While spending time exploring the muddy alleyways amongst the stone towers high in the village now seemed to hold the particular purpose of being paused in time for the benefit of any tourist venturing into these parts. But perhaps this is merely an added ‘benefit’ for a village that does not wish to try and keep up with the times.
The villagers and people of Georgia are stand-off and uninterested in us as passing tourists. Would it make a difference if they knew we were English and not Russian?
We as ‘travellers’, not wanting to be labelled tourists, come and visit a country like Georgia, looking into it, like watching or participating in a documentary.
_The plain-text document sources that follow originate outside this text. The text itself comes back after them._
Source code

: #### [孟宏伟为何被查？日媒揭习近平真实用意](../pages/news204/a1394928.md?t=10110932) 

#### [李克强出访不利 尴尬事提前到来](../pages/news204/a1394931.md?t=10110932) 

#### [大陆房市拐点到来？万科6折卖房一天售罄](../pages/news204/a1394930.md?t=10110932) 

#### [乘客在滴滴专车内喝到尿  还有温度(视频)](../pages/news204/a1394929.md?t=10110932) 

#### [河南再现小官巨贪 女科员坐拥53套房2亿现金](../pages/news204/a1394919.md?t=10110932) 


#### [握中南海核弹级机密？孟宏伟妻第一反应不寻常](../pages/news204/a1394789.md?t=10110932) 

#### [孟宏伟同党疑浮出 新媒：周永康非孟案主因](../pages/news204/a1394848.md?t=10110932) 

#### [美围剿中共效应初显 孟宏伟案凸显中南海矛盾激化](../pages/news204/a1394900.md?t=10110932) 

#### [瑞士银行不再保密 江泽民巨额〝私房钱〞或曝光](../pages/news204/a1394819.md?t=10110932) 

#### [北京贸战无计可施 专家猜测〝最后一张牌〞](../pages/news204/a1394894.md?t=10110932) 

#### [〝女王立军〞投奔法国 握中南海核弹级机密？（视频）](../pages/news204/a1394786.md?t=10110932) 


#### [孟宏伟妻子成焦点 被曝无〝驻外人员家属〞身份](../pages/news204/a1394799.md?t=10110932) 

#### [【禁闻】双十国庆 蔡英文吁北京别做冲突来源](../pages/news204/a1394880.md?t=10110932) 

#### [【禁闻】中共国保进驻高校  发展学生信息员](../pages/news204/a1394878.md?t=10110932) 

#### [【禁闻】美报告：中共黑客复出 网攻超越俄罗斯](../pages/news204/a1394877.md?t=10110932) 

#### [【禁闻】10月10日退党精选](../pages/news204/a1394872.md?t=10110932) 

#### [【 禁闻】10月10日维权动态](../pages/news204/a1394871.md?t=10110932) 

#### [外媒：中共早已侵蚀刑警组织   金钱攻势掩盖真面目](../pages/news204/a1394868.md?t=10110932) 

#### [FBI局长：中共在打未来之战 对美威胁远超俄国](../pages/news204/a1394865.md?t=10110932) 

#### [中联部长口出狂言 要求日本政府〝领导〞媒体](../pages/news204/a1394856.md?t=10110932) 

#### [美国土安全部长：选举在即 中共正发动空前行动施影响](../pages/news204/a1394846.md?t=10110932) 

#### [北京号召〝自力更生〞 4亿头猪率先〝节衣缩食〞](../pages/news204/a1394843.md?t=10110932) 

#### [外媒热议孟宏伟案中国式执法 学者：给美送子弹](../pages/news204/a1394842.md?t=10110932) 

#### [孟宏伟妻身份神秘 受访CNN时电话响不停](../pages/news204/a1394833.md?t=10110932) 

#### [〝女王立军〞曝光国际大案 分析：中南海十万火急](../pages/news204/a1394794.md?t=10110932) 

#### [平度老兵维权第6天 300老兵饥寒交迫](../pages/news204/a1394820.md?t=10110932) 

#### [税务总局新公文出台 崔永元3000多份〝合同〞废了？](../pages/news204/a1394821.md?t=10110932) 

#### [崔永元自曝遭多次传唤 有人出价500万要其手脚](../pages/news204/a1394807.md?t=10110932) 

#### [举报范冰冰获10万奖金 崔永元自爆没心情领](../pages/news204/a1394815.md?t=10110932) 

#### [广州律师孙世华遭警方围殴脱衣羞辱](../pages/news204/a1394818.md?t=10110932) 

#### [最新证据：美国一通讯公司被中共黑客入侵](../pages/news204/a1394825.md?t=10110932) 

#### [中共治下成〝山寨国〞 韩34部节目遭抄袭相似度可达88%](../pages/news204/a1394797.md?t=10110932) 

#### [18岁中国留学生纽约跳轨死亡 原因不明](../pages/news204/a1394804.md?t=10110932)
Catching glimpses of lives before jumping in the car and moving on to the next snapshot.
On a trip such as this, it feels frustrating to quickly join up the dots on the map to tick various sights off, rather than spending enough time to be saturated in the culture.
It is the nature of short, sharp travel – brief experiences to be captured by a single photo to try and sum up an entire region or country.
I think I can imagine how it might feel to be a local Georgian living in a rural village as they start to see greater numbers of tourists from around the world turning up like walking wallets to previously untouched communities. Camera and khaki-clad to share with the world and generate more popularity to a quiet, local corner.
Why would one continue with the hard graft of farm or construction labour, when a much easier Lari can be made from driving a 4×4 up the road and back?
The village was on one of the main routes into Russia, big trucks sped down the main street with containers from other parts of Europe being delivered south.
It had the feel of a truck stop town, only the trucks didn’t stop here, there must have been a more favourable rest point for them, perhaps in Chechnya.
Between a couple of money exchanges serving undesirable rates and small shops with Cha-cha alcohol for sale was a basic café where we found dinner and coffee. The foreboding grey skies brought an early night surrounded by the mountain vistas.
Church of Tsminda Sameba
On a ridge above Kazbegi is the iconic Church of Tsminda Sameba in the shadow of Mount Kazbek 5147m. It truly is spectacular. Arguably the image of Georgia, and for good reason.
Construction work on a more substantial road brings the ‘less able’/lazy to the church, avoiding the 1-hour moderate hike.
An example of small amounts of tourism bringing about changes which then take away from the actual feature. In a few years, the magic of the place will have trickled down the steep-sided slopes.
But fair enough, the tourists bring money, we take memories. This was something that will be ‘spoilt’ in time, so it was a privilege to experience Kazbegi in its current state.